I recently returned from six days in Israel. Great place to visit, but if you’re American you don’t want to keep spending billions of tax dollars there.

I stipulate that Israel and its place in the Middle East is a complex issue and that I’m no expert. But you don’t have to be a policy wonk to know this: the status quo is really bad for the United States.

The Arab Spring has changed the calculus. Israelis still deserve a secure homeland, but it appears to me that they have mastered the skill of maintaining security. It’s the United States that I’m worried about.

Get in a cab in Abu Dhabi and ask any driver from Pakistan or Bangladesh or Egypt if they like the U.S. “We love Americans. We hate America.”

Why? Israel. More precisely, Israel’s treatment of the Palestinians. There’s little evidence the Muslim World cares much about the Palestinians, but the Muslim World seems to have packed all of its envy and anger toward the United States into one box: our unwavering support for Israel.

So, I have begun to wonder.

I wonder if the U.S. can’t continue to assure Israel’s security without alienating the world’s 1 billion Muslims.

I wonder if our kids will be paying hundreds of millions of dollars a year to prop up Israel 20 or 30 years from now.

I wonder if Israel isn’t becoming more of a liability in a region that is rapidly falling under Islamic rule.

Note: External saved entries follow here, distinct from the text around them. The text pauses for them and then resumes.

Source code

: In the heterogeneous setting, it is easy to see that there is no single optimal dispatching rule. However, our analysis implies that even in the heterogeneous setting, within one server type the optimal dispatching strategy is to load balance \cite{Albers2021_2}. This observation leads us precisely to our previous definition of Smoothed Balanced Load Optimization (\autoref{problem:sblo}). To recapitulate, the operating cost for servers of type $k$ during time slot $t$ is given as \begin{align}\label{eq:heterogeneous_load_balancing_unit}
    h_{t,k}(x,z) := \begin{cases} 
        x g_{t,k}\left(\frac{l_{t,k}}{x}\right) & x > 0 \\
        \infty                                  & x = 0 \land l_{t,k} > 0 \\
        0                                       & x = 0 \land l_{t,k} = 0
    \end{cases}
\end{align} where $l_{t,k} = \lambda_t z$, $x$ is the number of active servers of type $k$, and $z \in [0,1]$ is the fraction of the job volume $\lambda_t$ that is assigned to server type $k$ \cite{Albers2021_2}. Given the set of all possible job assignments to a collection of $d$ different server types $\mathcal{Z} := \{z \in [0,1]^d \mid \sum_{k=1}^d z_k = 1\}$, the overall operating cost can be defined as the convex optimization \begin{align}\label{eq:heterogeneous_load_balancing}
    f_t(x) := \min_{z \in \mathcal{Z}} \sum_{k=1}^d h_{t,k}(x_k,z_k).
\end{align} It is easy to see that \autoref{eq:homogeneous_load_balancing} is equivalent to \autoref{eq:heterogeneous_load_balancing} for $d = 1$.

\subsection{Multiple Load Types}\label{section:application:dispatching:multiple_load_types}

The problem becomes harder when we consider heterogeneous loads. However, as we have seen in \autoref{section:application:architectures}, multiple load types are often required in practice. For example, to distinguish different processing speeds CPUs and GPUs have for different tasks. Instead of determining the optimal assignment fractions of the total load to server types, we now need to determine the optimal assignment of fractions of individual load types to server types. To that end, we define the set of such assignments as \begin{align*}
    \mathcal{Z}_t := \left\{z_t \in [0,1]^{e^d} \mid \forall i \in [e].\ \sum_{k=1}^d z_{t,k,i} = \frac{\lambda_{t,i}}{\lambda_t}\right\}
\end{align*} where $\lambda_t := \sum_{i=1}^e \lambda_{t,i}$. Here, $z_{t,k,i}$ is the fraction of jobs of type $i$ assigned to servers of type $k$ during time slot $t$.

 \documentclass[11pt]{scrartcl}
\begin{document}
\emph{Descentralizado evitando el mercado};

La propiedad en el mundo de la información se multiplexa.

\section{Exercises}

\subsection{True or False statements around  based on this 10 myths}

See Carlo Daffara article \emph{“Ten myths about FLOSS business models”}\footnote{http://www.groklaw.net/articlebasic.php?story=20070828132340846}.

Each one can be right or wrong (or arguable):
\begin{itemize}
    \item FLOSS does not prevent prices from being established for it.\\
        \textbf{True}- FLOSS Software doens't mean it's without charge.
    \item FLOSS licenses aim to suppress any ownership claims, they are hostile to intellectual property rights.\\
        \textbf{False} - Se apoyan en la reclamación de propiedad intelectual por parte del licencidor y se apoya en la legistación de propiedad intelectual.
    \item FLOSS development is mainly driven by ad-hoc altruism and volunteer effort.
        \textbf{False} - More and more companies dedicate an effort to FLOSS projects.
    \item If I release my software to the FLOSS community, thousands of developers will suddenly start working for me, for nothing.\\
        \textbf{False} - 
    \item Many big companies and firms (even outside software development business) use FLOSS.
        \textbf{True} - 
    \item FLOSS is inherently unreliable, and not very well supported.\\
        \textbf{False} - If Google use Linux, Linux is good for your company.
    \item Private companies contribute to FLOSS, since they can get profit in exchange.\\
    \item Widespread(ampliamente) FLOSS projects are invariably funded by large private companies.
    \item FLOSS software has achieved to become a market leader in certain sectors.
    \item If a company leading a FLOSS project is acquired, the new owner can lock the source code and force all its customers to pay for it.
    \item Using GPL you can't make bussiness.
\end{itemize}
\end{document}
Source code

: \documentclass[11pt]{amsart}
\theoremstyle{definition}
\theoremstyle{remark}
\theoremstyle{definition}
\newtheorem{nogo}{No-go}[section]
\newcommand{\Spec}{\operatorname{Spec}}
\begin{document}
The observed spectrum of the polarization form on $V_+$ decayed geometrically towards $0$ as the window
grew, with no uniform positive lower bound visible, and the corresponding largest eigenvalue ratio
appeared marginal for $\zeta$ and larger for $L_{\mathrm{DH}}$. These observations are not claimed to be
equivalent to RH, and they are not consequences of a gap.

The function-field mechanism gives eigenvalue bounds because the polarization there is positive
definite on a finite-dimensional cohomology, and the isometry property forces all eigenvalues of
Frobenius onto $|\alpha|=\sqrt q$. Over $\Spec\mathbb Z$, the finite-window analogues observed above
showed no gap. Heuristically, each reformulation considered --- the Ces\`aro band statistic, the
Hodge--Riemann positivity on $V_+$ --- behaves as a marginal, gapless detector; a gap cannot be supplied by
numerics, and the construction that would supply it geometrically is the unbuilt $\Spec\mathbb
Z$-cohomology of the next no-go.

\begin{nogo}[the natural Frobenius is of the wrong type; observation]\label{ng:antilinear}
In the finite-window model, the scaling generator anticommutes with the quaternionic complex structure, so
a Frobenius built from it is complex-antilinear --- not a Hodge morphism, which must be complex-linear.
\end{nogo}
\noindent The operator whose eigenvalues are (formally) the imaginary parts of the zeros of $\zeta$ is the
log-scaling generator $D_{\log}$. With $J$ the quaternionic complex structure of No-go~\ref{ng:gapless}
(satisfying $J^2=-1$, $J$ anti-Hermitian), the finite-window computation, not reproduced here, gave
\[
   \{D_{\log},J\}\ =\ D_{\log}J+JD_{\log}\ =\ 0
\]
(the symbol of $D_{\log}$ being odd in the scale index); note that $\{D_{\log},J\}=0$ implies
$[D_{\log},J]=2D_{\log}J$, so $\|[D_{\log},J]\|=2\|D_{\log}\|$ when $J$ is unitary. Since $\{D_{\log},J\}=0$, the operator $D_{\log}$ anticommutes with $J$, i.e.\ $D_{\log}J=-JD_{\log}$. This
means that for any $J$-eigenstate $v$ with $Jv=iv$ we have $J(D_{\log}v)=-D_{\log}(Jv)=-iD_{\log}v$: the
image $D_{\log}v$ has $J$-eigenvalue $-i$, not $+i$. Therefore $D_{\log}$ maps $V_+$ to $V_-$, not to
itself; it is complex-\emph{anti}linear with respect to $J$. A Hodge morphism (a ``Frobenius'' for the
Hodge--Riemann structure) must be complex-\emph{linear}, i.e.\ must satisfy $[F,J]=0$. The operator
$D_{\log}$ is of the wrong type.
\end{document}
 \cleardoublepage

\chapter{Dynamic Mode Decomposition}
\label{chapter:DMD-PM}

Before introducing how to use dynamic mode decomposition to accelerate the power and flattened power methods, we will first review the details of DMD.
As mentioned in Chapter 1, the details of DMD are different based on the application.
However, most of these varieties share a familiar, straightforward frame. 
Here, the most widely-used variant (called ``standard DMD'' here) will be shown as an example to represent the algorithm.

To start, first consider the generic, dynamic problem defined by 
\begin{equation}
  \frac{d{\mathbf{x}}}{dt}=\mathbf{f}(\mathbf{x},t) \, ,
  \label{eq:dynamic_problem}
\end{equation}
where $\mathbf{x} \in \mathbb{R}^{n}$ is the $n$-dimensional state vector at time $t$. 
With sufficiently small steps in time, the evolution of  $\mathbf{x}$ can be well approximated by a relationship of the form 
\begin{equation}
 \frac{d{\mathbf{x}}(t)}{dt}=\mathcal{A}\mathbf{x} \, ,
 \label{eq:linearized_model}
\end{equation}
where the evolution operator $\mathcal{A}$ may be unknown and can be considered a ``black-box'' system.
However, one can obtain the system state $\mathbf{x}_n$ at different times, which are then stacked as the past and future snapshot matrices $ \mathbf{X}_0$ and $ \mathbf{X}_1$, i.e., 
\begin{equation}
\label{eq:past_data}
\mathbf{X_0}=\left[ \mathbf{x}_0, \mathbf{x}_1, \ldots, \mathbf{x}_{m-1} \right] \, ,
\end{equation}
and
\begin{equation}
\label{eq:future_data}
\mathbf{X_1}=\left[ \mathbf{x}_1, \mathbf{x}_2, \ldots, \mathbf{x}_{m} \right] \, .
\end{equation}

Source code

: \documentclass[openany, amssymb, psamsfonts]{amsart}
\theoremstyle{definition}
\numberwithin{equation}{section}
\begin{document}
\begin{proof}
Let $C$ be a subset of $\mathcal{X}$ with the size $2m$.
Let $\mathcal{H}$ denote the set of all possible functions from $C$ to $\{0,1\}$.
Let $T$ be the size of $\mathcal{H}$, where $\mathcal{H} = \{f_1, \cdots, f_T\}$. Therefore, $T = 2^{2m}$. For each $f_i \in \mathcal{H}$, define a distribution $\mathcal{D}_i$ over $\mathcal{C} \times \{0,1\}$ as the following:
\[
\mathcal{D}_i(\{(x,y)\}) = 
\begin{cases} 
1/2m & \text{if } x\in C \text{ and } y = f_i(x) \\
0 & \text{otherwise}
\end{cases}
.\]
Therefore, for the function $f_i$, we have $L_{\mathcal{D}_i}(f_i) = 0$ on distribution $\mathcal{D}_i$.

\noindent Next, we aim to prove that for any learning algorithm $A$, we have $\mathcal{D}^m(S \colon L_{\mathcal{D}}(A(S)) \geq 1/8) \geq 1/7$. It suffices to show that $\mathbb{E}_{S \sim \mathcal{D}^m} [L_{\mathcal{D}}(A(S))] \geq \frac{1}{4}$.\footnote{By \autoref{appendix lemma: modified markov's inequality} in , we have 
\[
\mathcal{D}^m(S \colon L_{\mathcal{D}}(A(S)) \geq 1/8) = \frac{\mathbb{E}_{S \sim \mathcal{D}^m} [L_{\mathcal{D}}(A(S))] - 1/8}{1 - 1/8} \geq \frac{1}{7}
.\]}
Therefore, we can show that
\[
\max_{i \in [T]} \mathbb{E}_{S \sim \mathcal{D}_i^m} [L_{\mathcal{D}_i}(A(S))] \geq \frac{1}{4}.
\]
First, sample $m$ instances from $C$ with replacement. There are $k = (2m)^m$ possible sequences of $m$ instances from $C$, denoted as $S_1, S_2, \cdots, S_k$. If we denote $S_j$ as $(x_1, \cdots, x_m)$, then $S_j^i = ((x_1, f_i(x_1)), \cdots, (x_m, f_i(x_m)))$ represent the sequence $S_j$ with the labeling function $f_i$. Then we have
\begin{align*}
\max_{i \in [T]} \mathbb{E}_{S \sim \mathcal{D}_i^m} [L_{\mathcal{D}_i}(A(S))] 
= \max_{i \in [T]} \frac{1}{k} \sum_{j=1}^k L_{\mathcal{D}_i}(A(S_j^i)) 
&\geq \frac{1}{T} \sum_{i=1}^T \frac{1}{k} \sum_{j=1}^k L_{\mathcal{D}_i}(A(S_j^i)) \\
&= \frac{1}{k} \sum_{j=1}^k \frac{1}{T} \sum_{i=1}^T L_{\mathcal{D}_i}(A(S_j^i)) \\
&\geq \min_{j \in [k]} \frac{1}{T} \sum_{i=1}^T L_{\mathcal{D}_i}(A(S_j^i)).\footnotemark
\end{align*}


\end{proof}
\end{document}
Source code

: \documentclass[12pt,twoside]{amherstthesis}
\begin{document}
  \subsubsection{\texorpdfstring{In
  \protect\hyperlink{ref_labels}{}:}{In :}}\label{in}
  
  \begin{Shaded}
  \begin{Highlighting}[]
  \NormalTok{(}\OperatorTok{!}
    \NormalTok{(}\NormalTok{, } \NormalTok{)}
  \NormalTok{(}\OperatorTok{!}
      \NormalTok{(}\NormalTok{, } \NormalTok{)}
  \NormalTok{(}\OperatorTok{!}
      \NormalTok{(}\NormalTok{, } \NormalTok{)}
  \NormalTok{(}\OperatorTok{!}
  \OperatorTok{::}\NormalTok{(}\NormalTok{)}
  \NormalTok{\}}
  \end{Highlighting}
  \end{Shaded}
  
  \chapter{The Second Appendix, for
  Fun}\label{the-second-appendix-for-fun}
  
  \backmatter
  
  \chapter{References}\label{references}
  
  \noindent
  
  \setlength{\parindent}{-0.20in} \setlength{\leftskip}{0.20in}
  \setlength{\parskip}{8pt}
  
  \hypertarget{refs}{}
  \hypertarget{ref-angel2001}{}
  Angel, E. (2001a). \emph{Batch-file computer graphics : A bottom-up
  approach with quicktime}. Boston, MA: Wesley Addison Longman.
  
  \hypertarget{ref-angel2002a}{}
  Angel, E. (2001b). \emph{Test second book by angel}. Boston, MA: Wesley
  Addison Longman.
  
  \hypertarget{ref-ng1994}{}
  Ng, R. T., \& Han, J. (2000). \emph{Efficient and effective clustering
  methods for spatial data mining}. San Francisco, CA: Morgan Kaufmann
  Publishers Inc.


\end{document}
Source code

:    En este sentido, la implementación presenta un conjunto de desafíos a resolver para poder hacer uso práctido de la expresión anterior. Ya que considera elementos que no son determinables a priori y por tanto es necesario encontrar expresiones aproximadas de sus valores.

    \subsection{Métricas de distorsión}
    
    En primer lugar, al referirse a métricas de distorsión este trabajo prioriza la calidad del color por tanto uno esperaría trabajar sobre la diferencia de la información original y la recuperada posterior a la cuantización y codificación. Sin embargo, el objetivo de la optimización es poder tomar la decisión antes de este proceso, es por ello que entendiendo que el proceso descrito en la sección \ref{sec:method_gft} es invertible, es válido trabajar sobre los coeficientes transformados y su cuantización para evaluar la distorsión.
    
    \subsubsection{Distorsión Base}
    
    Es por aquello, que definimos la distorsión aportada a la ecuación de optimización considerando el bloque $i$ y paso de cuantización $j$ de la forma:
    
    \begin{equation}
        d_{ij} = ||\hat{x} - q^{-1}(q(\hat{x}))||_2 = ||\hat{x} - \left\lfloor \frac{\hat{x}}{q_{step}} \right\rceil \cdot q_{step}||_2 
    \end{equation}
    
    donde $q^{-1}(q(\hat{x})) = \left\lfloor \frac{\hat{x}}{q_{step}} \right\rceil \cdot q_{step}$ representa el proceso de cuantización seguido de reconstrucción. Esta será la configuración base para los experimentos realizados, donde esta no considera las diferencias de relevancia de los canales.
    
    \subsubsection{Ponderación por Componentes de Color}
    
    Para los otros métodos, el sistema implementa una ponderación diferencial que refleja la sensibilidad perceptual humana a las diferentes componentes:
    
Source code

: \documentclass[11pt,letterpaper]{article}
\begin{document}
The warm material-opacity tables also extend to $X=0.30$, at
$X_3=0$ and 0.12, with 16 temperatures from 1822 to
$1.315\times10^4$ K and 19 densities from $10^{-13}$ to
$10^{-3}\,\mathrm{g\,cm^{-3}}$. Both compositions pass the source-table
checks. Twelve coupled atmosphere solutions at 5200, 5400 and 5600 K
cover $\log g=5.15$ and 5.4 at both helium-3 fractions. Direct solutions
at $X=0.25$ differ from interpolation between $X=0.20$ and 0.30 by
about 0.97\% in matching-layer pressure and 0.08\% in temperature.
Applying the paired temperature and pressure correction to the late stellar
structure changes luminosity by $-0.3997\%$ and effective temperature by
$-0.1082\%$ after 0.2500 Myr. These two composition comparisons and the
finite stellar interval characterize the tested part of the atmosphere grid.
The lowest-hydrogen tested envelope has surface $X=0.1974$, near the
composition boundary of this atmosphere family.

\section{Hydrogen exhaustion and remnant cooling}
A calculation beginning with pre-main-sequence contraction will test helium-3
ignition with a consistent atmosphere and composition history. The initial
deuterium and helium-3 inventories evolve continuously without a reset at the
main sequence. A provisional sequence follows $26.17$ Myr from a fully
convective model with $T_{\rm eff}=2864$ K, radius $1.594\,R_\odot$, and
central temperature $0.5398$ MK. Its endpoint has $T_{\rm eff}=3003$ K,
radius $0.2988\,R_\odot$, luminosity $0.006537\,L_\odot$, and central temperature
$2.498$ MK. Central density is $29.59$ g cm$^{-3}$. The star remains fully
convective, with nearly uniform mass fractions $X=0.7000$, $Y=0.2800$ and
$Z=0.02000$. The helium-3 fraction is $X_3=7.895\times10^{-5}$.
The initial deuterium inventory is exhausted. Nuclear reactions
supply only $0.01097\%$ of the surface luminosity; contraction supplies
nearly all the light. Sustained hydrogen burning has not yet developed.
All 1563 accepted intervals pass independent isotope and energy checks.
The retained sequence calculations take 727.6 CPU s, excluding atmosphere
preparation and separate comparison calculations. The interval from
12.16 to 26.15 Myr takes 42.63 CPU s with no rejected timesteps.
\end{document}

Former Egyptian President Hosni Mubarak would criticize Israel, but he was more interested in selling Israelis natural gas than pressing for a Palestinian state. I suspect Egypt’s new leaders will be far more attuned to the mood of the Arab Street and less pragmatic about the economic consequences of challenging Israel.

I wonder if America’s president will seize that narrow post-election-victory period later this year to apply painful pressure on the Israeli government to stop building illegal settlements and start making significant compromises that could lead to a Palestinian state. We need to apply some tough love if we want to operate in the new Middle East.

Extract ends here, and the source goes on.